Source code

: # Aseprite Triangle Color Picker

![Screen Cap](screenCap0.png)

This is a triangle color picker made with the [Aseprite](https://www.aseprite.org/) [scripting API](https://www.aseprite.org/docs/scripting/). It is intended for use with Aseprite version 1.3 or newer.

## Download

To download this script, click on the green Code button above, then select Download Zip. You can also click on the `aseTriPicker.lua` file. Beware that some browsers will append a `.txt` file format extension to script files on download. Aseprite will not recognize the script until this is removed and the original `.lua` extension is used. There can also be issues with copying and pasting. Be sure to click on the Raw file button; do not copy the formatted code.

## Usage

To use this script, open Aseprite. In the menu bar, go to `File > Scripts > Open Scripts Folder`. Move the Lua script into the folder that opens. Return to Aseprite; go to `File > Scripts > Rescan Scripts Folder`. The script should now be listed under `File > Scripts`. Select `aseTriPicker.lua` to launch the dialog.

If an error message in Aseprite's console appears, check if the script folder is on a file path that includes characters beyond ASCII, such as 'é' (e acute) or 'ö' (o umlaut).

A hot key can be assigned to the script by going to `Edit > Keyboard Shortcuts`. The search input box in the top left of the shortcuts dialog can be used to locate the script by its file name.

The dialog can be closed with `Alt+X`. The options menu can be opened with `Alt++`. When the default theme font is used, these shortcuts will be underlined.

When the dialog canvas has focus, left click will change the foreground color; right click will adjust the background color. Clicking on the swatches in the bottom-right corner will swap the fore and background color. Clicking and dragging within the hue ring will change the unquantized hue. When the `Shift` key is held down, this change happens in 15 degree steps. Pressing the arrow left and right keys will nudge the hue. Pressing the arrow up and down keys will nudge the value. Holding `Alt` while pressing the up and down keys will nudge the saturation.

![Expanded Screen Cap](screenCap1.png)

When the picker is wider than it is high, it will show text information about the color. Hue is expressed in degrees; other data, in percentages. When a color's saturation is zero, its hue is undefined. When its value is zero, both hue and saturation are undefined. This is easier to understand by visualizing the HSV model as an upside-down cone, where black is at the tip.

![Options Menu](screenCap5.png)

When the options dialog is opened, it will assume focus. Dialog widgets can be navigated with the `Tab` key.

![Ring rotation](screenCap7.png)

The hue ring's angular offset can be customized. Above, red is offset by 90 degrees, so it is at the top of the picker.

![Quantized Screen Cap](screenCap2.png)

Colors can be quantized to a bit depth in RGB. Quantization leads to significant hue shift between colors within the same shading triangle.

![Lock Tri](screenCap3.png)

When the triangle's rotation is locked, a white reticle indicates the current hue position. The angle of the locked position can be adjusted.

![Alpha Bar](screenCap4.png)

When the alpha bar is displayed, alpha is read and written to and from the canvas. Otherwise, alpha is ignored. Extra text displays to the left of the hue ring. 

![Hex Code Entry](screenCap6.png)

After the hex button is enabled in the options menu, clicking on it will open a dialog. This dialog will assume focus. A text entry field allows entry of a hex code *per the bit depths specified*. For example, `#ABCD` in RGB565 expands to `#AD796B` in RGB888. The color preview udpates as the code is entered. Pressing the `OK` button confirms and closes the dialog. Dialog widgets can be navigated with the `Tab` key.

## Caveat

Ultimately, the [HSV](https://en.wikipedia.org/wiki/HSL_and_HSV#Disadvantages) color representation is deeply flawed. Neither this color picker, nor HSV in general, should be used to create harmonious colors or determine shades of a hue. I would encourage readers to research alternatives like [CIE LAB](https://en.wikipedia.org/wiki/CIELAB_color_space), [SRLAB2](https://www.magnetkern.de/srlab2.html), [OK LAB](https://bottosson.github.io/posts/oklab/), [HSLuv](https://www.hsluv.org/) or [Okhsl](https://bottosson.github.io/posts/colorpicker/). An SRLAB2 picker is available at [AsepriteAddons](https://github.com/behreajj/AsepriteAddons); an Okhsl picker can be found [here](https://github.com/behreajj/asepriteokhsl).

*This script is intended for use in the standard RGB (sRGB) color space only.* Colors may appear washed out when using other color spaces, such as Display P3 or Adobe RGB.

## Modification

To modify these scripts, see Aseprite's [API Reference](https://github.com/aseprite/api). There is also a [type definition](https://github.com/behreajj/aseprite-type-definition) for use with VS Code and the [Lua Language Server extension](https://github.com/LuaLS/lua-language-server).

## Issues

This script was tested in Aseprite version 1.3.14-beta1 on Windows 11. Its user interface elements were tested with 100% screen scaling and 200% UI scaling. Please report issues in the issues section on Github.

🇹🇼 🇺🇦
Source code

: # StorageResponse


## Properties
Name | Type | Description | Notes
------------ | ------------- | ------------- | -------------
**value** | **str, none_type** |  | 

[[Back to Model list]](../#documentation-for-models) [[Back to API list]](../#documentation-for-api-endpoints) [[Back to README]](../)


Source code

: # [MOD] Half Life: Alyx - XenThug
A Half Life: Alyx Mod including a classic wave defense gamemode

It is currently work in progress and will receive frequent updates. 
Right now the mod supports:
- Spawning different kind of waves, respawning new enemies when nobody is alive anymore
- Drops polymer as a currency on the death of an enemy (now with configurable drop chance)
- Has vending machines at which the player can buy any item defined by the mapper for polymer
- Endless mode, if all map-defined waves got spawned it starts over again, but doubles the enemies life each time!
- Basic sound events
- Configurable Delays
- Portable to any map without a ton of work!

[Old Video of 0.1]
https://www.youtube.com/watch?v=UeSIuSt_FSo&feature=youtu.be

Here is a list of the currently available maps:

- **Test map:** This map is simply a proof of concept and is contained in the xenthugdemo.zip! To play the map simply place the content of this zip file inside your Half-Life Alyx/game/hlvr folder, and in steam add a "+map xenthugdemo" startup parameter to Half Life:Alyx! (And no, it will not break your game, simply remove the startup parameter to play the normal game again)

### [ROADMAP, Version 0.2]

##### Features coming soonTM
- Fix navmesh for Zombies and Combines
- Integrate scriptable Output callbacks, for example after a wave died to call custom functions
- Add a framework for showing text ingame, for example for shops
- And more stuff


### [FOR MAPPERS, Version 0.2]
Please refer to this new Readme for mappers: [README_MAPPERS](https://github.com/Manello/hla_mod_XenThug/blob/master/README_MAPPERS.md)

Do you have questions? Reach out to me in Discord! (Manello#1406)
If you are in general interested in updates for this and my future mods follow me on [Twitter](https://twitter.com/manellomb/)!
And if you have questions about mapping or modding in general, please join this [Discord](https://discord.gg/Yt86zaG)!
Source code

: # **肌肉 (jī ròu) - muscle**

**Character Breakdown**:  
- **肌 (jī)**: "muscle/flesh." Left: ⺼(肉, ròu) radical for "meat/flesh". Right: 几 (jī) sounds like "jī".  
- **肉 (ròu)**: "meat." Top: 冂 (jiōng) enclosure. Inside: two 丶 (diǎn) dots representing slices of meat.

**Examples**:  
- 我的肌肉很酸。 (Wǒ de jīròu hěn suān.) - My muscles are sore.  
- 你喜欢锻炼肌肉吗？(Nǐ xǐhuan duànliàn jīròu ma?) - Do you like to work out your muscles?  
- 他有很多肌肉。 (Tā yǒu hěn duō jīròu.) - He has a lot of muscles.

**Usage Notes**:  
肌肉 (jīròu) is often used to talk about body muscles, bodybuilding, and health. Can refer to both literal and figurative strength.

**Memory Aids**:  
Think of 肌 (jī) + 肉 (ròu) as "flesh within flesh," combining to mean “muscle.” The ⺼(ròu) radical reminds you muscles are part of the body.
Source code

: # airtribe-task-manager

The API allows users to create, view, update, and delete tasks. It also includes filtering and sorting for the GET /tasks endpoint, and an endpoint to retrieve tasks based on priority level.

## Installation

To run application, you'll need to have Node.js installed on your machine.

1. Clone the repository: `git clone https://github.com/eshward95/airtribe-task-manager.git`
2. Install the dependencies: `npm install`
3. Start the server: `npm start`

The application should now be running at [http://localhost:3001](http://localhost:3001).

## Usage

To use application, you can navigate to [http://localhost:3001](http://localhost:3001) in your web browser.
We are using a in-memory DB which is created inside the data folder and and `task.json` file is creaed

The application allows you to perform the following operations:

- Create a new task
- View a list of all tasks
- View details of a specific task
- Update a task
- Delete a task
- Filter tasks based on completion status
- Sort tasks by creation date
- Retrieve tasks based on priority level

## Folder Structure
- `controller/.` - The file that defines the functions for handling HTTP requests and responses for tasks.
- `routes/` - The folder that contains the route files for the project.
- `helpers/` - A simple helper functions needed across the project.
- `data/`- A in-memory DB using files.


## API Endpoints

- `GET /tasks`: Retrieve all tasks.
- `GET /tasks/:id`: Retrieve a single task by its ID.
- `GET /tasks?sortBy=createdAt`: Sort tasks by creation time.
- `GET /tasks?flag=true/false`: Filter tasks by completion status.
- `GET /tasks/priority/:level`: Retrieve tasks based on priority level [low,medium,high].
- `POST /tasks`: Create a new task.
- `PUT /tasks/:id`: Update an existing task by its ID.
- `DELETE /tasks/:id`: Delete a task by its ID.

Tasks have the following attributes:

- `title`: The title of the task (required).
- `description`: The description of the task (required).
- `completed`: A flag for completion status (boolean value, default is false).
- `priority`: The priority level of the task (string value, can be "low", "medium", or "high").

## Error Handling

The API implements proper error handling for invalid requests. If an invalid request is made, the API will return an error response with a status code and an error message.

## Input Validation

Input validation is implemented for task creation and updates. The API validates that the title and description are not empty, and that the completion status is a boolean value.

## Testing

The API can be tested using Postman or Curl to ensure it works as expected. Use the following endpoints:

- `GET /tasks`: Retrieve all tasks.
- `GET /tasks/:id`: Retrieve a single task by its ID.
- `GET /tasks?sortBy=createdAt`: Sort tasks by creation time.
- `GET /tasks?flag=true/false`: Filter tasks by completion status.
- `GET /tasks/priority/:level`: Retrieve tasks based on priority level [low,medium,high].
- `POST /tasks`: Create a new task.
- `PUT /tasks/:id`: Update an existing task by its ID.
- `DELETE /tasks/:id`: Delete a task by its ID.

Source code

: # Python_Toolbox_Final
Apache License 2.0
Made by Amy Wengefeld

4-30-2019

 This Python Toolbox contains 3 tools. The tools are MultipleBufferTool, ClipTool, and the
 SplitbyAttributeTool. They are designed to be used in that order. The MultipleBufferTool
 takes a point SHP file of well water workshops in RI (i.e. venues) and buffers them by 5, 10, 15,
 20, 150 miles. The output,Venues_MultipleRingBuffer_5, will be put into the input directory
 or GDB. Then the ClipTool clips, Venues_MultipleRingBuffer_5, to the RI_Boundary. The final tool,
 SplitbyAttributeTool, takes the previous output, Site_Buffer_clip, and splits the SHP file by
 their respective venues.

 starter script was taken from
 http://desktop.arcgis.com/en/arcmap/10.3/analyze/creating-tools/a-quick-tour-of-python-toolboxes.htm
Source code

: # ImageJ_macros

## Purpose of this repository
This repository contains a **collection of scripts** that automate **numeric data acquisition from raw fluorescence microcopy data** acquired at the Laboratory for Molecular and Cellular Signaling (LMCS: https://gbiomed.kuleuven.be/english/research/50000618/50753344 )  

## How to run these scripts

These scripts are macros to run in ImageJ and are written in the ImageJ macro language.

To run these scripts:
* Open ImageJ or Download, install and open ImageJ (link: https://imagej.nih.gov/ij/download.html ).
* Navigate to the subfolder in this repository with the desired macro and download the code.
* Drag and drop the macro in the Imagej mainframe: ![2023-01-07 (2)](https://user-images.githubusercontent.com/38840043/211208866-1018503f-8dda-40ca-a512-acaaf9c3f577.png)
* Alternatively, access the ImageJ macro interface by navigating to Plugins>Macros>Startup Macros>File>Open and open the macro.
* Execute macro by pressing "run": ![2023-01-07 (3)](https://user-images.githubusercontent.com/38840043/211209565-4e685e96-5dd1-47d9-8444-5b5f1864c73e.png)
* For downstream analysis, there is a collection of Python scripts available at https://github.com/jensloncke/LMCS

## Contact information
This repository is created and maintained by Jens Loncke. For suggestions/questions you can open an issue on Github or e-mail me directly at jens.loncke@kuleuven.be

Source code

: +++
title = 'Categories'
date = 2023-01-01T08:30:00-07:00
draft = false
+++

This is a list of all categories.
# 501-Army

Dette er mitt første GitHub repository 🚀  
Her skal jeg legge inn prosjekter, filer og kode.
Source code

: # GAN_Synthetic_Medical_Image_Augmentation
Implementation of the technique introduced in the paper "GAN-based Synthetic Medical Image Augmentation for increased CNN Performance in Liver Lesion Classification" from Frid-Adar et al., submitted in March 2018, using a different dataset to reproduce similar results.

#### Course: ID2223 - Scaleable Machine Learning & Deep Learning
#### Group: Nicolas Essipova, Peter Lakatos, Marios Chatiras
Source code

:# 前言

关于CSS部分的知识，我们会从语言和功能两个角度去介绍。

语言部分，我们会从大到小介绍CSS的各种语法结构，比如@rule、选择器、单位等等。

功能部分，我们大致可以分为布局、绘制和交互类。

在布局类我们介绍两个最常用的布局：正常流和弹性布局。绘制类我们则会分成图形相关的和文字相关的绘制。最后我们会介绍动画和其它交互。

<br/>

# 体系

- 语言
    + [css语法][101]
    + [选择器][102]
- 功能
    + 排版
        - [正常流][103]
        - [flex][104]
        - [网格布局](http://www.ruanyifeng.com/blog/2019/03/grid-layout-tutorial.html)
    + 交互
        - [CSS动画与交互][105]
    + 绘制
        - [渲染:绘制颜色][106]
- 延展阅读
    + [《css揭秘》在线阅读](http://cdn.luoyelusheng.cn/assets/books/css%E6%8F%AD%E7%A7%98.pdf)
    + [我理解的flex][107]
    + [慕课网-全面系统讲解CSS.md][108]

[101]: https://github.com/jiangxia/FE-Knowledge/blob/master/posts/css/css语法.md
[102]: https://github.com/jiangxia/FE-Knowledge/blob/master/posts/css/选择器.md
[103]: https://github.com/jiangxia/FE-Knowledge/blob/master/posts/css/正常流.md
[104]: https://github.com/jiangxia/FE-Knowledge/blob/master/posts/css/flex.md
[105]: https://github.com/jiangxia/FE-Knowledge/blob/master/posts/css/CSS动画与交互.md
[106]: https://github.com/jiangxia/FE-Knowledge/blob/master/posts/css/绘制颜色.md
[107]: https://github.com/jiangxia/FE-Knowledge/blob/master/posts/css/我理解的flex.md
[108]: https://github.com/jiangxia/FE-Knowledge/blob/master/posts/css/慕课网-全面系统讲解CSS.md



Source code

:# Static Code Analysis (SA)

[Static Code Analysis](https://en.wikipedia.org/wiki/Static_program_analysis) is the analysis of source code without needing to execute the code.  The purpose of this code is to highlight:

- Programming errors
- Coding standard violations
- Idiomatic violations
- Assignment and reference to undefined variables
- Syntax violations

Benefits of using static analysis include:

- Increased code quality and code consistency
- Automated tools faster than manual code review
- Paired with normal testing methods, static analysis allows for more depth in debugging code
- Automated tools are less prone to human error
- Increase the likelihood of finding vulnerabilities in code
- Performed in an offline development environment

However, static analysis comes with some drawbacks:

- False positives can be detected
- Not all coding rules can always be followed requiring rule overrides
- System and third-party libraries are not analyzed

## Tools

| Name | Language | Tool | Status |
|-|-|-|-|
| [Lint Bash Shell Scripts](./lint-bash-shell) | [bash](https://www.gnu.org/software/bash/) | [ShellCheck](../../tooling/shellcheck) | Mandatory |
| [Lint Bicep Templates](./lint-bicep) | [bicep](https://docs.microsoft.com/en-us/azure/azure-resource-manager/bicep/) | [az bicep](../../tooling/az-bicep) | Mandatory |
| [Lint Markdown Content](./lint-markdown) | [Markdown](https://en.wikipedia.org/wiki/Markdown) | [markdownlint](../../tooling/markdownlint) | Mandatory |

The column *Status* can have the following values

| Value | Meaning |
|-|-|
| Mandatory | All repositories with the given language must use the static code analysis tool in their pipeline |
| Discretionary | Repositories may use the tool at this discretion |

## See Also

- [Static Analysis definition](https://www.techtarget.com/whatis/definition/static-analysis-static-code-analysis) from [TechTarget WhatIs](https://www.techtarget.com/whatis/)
# # # #
> [Task details]:
Only the lines above from the line containing "## How to run these scripts" through the line containing "(link: https://imagej.nih.gov/ij/download.html )." should be retyped, exactly and with both ends included.

> [Output below]:
## How to run these scripts

These scripts are macros to run in ImageJ and are written in the ImageJ macro language.

To run these scripts:
* Open ImageJ or Download, install and open ImageJ (link: https://imagej.nih.gov/ij/download.html ).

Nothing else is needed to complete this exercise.